(Data for the task begins)

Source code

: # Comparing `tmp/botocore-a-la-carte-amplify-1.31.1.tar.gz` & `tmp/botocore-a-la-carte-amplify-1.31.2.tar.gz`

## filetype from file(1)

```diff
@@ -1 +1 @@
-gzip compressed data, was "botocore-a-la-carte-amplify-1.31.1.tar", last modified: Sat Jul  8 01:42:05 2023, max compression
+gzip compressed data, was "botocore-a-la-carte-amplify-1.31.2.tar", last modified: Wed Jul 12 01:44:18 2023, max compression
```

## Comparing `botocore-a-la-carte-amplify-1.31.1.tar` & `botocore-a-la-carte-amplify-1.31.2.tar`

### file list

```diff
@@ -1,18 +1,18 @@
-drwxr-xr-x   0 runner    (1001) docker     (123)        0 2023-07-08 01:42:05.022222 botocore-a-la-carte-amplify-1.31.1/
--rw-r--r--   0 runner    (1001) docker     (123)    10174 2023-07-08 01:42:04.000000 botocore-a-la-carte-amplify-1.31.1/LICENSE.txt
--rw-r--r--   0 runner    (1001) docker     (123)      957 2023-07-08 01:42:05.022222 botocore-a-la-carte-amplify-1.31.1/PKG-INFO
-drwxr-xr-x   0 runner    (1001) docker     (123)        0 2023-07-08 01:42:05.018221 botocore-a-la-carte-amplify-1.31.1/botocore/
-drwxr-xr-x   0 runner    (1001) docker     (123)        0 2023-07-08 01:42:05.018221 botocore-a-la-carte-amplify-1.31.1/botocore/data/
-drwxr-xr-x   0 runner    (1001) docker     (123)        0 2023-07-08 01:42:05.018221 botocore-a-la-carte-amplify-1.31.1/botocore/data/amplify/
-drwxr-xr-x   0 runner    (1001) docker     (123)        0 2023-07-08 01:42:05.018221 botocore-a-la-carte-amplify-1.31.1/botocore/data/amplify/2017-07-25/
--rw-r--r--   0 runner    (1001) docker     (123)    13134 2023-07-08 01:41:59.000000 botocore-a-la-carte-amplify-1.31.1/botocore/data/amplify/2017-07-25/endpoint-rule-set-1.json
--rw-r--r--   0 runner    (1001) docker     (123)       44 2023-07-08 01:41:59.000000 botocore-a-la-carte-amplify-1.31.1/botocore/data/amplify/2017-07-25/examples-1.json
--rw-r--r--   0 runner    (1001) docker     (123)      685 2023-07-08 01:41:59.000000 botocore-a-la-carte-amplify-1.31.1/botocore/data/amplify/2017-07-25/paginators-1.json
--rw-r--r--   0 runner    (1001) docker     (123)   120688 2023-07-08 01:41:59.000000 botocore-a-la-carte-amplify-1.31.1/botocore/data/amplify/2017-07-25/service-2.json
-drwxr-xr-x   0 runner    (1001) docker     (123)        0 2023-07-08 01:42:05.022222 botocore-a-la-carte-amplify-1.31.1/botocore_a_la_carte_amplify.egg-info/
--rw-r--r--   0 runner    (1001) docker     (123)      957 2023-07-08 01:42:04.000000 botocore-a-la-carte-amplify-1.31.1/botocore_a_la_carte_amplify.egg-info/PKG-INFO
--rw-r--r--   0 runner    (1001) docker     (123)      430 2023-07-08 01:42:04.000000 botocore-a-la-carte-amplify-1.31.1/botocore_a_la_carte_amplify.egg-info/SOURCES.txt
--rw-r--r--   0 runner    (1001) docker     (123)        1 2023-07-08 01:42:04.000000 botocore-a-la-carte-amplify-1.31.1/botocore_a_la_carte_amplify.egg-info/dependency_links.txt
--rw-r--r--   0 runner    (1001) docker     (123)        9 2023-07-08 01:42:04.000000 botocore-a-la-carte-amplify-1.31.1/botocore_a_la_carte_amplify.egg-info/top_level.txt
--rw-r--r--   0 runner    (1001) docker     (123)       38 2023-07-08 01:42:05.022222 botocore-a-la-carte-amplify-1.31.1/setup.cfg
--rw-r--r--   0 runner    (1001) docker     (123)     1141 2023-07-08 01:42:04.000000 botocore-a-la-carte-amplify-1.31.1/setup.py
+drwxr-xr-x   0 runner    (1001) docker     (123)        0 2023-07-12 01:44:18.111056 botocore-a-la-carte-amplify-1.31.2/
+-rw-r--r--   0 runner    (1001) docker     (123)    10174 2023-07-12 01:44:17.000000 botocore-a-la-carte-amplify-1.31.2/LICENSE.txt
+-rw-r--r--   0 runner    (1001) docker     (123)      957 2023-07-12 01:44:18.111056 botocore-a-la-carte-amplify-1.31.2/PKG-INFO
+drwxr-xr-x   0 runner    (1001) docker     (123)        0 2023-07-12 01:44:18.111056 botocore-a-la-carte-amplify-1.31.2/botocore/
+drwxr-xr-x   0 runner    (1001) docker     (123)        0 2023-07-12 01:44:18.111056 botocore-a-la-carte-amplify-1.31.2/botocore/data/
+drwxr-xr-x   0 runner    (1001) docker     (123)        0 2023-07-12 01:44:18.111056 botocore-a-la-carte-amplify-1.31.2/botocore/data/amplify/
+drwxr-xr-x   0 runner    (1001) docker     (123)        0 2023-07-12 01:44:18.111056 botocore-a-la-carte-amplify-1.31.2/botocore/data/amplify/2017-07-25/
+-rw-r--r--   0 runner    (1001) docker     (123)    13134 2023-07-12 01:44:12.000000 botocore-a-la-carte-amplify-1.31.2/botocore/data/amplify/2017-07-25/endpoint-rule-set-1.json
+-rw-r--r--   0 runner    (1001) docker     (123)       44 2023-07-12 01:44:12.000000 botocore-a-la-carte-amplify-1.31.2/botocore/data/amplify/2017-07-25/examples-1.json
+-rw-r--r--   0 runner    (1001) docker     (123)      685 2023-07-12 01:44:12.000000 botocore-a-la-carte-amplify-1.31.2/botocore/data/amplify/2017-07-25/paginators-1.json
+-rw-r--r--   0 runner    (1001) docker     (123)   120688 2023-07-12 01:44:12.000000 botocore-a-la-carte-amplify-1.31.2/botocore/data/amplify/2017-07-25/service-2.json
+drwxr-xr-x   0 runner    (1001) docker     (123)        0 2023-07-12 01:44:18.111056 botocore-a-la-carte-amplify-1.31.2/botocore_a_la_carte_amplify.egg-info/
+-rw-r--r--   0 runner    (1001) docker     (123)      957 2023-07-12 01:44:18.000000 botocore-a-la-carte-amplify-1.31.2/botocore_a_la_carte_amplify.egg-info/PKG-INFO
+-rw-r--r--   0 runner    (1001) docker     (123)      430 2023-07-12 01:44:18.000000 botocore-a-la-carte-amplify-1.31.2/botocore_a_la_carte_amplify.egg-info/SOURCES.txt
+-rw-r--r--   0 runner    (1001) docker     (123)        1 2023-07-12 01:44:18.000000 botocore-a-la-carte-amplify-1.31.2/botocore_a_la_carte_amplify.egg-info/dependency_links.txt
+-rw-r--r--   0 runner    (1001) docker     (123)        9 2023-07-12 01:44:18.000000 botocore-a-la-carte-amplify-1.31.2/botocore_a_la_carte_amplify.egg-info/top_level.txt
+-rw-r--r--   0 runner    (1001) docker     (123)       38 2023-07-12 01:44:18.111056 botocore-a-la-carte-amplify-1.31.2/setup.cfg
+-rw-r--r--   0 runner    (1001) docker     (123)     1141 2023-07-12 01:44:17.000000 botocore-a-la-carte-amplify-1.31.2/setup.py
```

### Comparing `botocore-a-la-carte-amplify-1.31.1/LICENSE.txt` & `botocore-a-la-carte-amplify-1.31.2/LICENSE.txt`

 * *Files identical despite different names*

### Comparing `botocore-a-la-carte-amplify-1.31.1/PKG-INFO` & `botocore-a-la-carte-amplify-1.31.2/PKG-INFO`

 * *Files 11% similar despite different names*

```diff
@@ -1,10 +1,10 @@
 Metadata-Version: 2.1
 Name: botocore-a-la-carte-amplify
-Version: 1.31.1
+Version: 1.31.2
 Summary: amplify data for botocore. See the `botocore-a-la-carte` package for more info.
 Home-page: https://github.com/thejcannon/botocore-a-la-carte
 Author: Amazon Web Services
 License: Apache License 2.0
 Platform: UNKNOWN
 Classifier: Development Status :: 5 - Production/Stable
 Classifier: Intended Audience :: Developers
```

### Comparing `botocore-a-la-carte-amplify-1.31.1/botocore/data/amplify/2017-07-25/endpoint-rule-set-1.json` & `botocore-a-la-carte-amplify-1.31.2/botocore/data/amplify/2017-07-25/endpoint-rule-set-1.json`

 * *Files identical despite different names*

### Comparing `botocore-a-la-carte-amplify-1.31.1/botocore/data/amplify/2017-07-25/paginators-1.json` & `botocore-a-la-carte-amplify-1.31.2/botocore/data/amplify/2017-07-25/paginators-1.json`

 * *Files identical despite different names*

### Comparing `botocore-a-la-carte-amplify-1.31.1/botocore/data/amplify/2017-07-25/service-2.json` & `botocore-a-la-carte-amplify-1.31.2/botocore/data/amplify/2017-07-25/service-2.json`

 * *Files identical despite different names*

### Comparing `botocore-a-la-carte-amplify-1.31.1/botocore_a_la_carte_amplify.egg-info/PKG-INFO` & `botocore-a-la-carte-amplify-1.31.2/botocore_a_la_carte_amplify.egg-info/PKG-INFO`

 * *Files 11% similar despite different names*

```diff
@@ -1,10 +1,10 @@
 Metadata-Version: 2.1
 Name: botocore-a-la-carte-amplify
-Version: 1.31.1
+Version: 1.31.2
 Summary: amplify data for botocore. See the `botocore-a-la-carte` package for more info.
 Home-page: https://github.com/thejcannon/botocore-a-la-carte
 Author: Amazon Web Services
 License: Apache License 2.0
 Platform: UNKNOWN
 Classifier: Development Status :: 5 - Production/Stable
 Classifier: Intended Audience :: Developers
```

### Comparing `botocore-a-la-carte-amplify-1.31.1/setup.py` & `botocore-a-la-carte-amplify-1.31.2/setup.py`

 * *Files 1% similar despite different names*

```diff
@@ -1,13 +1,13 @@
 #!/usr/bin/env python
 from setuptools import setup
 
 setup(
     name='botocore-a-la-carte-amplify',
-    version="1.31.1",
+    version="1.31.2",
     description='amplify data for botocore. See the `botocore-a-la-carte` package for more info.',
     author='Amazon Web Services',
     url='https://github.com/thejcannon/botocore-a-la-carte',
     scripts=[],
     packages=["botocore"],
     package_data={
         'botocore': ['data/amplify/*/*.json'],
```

(Data for the task ends)

## Problem details
Nothing but a number should be given: the count of lines above that include the string "json".

## Task output
12